=== Begin Enclosure ===

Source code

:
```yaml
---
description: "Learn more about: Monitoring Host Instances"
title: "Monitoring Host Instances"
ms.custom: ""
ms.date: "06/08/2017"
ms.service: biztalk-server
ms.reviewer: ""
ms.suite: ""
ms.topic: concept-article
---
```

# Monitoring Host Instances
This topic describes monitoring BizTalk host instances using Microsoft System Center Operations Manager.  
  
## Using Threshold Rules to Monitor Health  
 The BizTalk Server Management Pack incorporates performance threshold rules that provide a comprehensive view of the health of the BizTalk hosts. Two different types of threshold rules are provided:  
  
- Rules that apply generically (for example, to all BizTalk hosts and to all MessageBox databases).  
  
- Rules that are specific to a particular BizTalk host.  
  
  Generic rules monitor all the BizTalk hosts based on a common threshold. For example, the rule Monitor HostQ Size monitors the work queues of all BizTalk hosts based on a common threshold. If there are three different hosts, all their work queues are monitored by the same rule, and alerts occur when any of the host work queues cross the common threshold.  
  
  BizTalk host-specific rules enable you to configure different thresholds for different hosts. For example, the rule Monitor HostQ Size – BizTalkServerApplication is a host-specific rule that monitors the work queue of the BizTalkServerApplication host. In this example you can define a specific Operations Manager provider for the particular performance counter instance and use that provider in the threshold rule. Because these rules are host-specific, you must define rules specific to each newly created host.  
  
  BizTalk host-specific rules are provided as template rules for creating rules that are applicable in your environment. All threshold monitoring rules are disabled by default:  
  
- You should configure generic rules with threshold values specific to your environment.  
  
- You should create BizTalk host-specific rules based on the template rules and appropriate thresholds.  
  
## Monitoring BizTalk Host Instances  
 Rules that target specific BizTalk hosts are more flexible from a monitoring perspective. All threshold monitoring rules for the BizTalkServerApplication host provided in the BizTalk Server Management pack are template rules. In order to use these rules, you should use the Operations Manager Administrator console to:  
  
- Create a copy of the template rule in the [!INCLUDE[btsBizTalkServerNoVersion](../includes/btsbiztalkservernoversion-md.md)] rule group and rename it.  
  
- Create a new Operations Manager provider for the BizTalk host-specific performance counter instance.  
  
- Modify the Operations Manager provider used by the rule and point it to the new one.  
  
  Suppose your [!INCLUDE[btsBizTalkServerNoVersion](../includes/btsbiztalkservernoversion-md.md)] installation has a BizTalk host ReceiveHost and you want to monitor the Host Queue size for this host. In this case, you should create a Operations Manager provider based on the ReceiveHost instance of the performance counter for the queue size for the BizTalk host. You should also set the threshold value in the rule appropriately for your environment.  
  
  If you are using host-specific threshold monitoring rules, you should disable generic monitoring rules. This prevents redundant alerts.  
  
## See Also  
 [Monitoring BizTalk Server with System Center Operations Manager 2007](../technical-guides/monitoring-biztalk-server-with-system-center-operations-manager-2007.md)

=== End Enclosure ===

### Assignment:
Take the records above and return, word for word, only the lines that fall from the line with "- You should create" to the line with "- Create a new", both of them included.

### Output of the exercise:
- You should create BizTalk host-specific rules based on the template rules and appropriate thresholds.  
  
## Monitoring BizTalk Host Instances  
 Rules that target specific BizTalk hosts are more flexible from a monitoring perspective. All threshold monitoring rules for the BizTalkServerApplication host provided in the BizTalk Server Management pack are template rules. In order to use these rules, you should use the Operations Manager Administrator console to:  
  
- Create a copy of the template rule in the [!INCLUDE[btsBizTalkServerNoVersion](../includes/btsbiztalkservernoversion-md.md)] rule group and rename it.  
  
- Create a new Operations Manager provider for the BizTalk host-specific performance counter instance.  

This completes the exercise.